How to complete this task
Exactly the lines from the one containing "ZeroMQ | C\#" to the last line of the records, inclusive, are to be transcribed; include no others.

Data provided
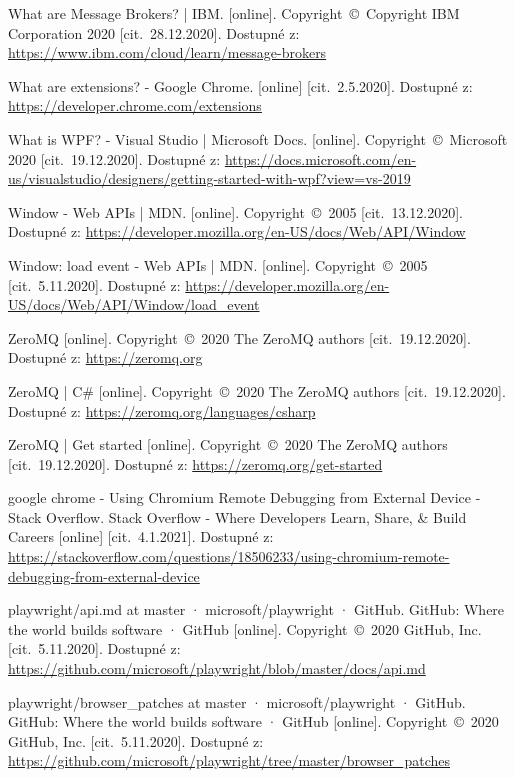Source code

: \begin{thebibliography}{99}
 What are Message Brokers? | IBM. [online]. Copyright~©~Copyright IBM Corporation 2020 [cit.~28.12.2020]. Dostupné z: \url{https://www.ibm.com/cloud/learn/message-brokers}

 What are extensions? - Google Chrome. [online] [cit.~2.5.2020]. Dostupné z: \url{https://developer.chrome.com/extensions}

 What is WPF? - Visual Studio | Microsoft Docs. [online]. Copyright~©~Microsoft 2020 [cit.~19.12.2020]. Dostupné z: \url{https://docs.microsoft.com/en-us/visualstudio/designers/getting-started-with-wpf?view=vs-2019}

 Window - Web APIs | MDN. [online]. Copyright~©~2005 [cit.~13.12.2020]. Dostupné z: \url{https://developer.mozilla.org/en-US/docs/Web/API/Window}

 Window: load event - Web APIs | MDN. [online]. Copyright~©~2005 [cit.~5.11.2020]. Dostupné z: \url{https://developer.mozilla.org/en-US/docs/Web/API/Window/load_event}

 ZeroMQ [online]. Copyright~©~2020 The ZeroMQ authors [cit.~19.12.2020]. Dostupné z: \url{https://zeromq.org}

 ZeroMQ | C\# [online]. Copyright~©~2020 The ZeroMQ authors [cit.~19.12.2020]. Dostupné z: \url{https://zeromq.org/languages/csharp}

 ZeroMQ | Get started [online]. Copyright~©~2020 The ZeroMQ authors [cit.~19.12.2020]. Dostupné z: \url{https://zeromq.org/get-started}

 google chrome - Using Chromium Remote Debugging from External Device - Stack Overflow. Stack Overflow - Where Developers Learn, Share, \& Build Careers [online] [cit.~4.1.2021]. Dostupné z: \url{https://stackoverflow.com/questions/18506233/using-chromium-remote-debugging-from-external-device}

 playwright/api.md at master · microsoft/playwright · GitHub. GitHub: Where the world builds software · GitHub [online]. Copyright~©~2020 GitHub, Inc. [cit.~5.11.2020]. Dostupné z: \url{https://github.com/microsoft/playwright/blob/master/docs/api.md}

 playwright/browser\_patches at master · microsoft/playwright · GitHub. GitHub: Where the world builds software · GitHub [online]. Copyright~©~2020 GitHub, Inc. [cit.~5.11.2020]. Dostupné z: \url{https://github.com/microsoft/playwright/tree/master/browser_patches}


\end{thebibliography}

Task solution
 ZeroMQ | C\# [online]. Copyright~©~2020 The ZeroMQ authors [cit.~19.12.2020]. Dostupné z: \url{https://zeromq.org/languages/csharp}

 ZeroMQ | Get started [online]. Copyright~©~2020 The ZeroMQ authors [cit.~19.12.2020]. Dostupné z: \url{https://zeromq.org/get-started}

 google chrome - Using Chromium Remote Debugging from External Device - Stack Overflow. Stack Overflow - Where Developers Learn, Share, \& Build Careers [online] [cit.~4.1.2021]. Dostupné z: \url{https://stackoverflow.com/questions/18506233/using-chromium-remote-debugging-from-external-device}

 playwright/api.md at master · microsoft/playwright · GitHub. GitHub: Where the world builds software · GitHub [online]. Copyright~©~2020 GitHub, Inc. [cit.~5.11.2020]. Dostupné z: \url{https://github.com/microsoft/playwright/blob/master/docs/api.md}

 playwright/browser\_patches at master · microsoft/playwright · GitHub. GitHub: Where the world builds software · GitHub [online]. Copyright~©~2020 GitHub, Inc. [cit.~5.11.2020]. Dostupné z: \url{https://github.com/microsoft/playwright/tree/master/browser_patches}


\end{thebibliography}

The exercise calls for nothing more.